*** Extracted material ***

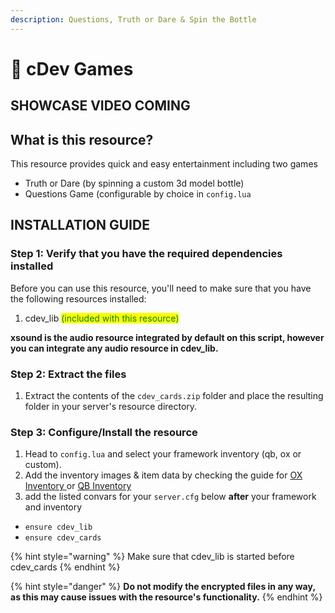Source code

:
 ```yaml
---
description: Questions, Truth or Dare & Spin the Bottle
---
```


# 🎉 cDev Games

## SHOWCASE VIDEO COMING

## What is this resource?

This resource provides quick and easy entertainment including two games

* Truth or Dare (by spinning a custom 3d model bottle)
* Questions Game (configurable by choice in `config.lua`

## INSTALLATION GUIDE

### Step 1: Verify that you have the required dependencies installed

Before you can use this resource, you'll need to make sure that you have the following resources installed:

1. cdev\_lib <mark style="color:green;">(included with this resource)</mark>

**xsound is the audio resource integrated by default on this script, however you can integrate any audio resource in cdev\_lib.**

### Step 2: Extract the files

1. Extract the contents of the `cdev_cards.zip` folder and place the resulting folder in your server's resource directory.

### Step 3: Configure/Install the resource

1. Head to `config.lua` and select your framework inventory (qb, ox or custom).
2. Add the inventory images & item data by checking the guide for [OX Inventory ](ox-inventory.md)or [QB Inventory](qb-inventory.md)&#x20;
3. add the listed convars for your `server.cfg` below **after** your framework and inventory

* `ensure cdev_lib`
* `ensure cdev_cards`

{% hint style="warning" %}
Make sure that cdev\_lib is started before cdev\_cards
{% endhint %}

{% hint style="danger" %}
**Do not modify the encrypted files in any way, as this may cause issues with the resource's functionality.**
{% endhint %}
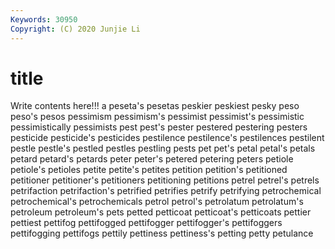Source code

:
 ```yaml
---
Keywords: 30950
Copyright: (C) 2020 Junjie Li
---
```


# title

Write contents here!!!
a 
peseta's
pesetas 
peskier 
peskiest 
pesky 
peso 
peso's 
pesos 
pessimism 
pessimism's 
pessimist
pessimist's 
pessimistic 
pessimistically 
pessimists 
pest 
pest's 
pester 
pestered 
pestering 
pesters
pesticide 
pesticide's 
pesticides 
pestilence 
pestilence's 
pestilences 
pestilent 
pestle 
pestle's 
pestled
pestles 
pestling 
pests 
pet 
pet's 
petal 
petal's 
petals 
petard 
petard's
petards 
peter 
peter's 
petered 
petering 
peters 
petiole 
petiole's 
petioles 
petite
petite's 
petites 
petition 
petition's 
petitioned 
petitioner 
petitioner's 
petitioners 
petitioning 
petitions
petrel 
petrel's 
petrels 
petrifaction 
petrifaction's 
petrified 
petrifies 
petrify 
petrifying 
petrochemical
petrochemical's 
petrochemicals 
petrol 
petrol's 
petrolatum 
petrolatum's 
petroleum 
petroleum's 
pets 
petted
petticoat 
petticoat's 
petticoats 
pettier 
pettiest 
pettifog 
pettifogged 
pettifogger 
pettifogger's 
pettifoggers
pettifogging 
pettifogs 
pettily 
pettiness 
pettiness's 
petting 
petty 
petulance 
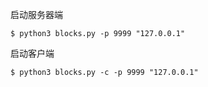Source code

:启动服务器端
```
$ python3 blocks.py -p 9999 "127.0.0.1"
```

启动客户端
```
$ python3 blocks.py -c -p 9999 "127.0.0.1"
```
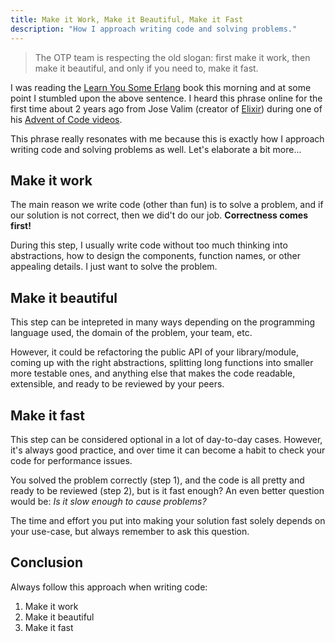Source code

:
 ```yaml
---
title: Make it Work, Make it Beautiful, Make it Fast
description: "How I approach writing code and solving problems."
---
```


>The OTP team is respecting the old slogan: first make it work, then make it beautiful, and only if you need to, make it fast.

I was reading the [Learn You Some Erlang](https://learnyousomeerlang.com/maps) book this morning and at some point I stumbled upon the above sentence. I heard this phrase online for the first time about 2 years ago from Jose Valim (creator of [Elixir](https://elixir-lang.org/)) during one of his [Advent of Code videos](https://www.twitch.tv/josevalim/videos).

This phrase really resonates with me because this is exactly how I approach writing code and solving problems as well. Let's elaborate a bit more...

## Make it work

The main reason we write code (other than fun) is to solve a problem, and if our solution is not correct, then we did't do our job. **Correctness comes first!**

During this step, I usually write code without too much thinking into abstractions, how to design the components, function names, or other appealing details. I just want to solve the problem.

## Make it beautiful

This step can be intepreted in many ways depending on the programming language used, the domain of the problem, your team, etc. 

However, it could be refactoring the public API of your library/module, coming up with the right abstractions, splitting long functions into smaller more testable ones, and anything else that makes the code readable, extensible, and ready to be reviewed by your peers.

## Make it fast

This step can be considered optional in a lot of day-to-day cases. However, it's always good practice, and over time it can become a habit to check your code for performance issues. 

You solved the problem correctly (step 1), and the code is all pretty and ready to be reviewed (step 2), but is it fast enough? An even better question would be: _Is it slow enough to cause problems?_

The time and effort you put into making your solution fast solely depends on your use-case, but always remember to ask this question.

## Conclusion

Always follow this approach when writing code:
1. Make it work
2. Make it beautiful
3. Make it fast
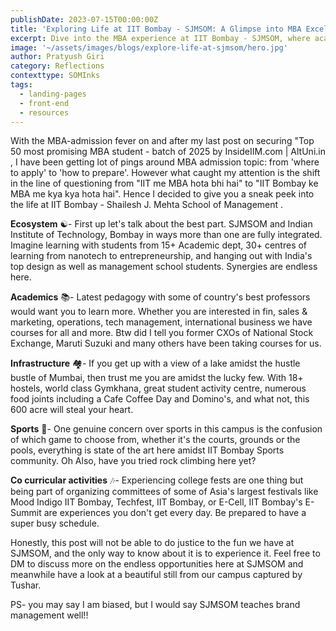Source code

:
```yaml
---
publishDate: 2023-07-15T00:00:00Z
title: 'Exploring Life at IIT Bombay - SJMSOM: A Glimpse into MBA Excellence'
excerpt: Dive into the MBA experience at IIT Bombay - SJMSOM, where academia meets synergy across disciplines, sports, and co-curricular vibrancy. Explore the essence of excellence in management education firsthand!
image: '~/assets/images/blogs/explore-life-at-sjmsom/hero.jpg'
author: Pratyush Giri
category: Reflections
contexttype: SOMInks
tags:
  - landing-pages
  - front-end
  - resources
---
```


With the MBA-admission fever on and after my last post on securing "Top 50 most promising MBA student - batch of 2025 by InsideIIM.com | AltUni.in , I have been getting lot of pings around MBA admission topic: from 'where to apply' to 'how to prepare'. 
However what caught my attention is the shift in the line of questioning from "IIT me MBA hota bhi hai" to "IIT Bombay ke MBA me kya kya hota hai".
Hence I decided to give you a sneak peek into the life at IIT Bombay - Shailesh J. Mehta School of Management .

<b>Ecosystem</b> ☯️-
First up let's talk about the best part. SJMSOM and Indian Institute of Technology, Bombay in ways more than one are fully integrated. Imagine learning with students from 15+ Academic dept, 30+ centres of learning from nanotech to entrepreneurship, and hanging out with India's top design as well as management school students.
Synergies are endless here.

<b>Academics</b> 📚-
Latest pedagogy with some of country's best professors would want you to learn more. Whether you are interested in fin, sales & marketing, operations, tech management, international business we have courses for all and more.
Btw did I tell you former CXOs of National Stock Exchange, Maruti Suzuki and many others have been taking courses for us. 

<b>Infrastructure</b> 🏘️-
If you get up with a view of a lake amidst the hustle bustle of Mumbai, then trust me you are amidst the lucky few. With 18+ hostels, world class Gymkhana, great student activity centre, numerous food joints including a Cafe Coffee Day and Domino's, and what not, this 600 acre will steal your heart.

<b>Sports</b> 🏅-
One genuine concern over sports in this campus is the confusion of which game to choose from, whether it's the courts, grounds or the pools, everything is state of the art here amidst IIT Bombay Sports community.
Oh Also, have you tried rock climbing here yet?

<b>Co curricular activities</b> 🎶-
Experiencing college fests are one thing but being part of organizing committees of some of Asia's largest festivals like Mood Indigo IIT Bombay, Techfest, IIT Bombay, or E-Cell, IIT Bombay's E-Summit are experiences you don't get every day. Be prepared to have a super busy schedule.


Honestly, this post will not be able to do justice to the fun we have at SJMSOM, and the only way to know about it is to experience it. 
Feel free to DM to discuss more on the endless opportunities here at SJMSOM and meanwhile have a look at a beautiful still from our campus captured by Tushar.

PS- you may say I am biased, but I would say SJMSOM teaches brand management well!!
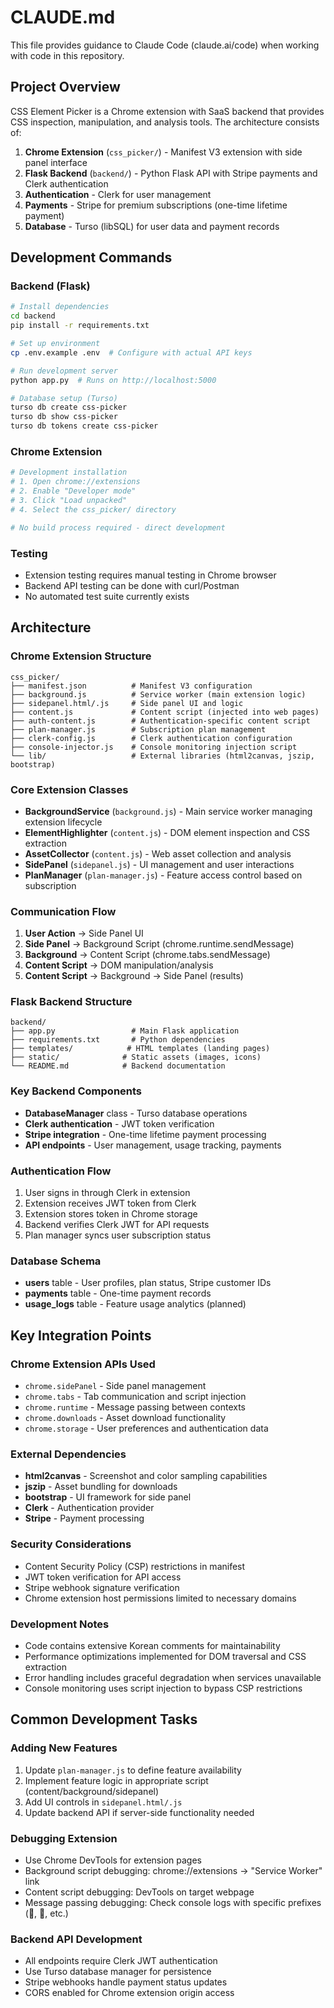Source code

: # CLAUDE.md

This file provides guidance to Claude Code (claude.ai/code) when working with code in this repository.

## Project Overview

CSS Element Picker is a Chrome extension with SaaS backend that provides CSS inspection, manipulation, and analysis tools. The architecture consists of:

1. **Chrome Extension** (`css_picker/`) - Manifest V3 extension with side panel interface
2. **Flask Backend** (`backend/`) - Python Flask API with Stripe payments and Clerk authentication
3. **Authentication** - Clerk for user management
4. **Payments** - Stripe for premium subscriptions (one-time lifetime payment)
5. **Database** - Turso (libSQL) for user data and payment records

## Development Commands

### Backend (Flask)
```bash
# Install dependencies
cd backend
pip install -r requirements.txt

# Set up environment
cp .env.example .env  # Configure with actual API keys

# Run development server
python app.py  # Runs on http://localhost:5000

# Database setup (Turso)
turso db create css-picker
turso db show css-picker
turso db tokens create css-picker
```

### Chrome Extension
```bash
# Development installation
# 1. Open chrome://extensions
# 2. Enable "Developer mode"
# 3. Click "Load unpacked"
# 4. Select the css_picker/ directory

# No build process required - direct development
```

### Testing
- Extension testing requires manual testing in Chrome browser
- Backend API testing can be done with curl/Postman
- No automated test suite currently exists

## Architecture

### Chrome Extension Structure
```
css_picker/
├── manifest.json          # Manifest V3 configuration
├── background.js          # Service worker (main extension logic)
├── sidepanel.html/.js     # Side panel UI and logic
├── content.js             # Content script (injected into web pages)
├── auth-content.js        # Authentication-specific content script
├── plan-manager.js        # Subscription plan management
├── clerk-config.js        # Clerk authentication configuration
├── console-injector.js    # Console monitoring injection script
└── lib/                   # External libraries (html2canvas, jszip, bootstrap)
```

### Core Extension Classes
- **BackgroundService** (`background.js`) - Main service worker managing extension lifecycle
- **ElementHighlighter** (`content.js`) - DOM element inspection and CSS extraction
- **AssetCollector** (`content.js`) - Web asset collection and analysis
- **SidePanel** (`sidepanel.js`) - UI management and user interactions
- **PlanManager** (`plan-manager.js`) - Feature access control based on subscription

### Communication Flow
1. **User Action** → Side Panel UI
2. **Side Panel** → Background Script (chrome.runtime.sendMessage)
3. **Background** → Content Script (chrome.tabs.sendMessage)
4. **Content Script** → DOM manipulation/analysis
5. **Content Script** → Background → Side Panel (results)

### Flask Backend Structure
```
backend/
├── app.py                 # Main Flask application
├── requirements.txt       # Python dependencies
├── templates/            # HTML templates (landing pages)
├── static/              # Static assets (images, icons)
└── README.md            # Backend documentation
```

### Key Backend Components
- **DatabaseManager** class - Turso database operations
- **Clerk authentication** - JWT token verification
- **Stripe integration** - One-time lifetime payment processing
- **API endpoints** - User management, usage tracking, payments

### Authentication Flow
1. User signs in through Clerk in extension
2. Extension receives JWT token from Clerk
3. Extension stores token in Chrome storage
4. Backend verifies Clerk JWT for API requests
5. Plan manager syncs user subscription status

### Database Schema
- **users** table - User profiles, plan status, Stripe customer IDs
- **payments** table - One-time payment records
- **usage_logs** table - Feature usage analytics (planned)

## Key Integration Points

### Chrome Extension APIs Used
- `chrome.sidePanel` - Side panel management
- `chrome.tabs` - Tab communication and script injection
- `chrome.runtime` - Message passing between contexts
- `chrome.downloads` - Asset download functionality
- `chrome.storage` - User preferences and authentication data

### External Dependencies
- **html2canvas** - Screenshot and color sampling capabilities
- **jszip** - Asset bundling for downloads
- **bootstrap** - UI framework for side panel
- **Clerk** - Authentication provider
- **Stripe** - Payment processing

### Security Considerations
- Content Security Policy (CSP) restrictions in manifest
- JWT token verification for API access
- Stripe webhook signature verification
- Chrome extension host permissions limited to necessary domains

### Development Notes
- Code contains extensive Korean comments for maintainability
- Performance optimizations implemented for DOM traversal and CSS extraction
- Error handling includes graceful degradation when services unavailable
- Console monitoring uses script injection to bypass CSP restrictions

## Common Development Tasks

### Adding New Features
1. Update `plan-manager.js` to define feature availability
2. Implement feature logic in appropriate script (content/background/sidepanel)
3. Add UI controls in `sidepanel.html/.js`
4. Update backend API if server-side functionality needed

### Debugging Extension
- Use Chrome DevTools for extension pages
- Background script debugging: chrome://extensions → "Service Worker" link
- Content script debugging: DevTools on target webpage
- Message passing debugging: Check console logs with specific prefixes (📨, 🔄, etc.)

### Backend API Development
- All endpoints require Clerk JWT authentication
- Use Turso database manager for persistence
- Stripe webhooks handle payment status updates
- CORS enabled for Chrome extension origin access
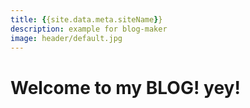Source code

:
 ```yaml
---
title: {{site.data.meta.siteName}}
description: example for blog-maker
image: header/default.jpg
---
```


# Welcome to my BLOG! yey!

*** End of Extracted material ***

**Exercise prompt:** Pick out each line above that includes "resources" and show it.

**Written answer:**
Before you can use this resource, you'll need to make sure that you have the following resources installed:
  - resources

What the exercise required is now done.